Work instructions
Go through the records and tally the lines that include the word "addComponent". The answer is that total alone.

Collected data
******
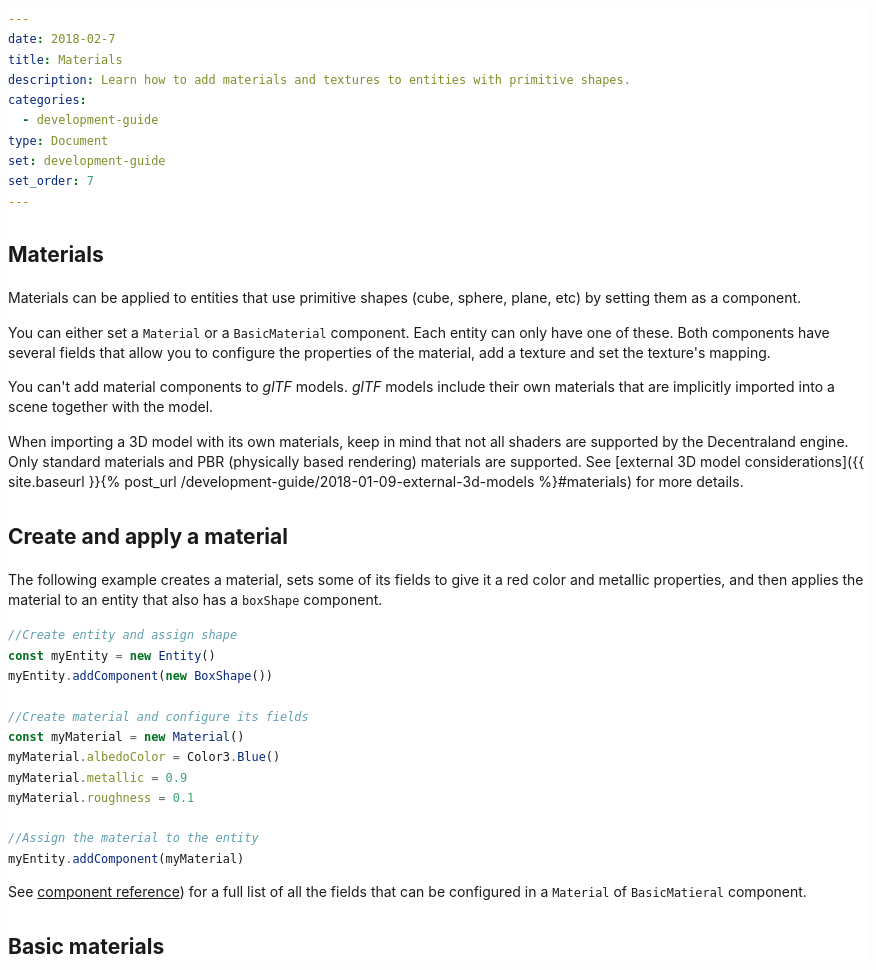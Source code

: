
 ```yaml
---
date: 2018-02-7
title: Materials
description: Learn how to add materials and textures to entities with primitive shapes.
categories:
  - development-guide
type: Document
set: development-guide
set_order: 7
---
```


## Materials

Materials can be applied to entities that use primitive shapes (cube, sphere, plane, etc) by setting them as a component.

You can either set a `Material` or a `BasicMaterial` component. Each entity can only have one of these. Both components have several fields that allow you to configure the properties of the material, add a texture and set the texture's mapping.

You can't add material components to _glTF_ models. _glTF_ models include their own materials that are implicitly imported into a scene together with the model.

When importing a 3D model with its own materials, keep in mind that not all shaders are supported by the Decentraland engine. Only standard materials and PBR (physically based rendering) materials are supported. See [external 3D model considerations]({{ site.baseurl }}{% post_url /development-guide/2018-01-09-external-3d-models %}#materials) for more details.

## Create and apply a material

The following example creates a material, sets some of its fields to give it a red color and metallic properties, and then applies the material to an entity that also has a `boxShape` component.

```ts
//Create entity and assign shape
const myEntity = new Entity()
myEntity.addComponent(new BoxShape())

//Create material and configure its fields
const myMaterial = new Material()
myMaterial.albedoColor = Color3.Blue()
myMaterial.metallic = 0.9
myMaterial.roughness = 0.1

//Assign the material to the entity
myEntity.addComponent(myMaterial)
```

See [component reference](https://github.com/decentraland/ecs-reference)) for a full list of all the fields that can be configured in a `Material` of `BasicMatieral` component.

## Basic materials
******
Exercise output
2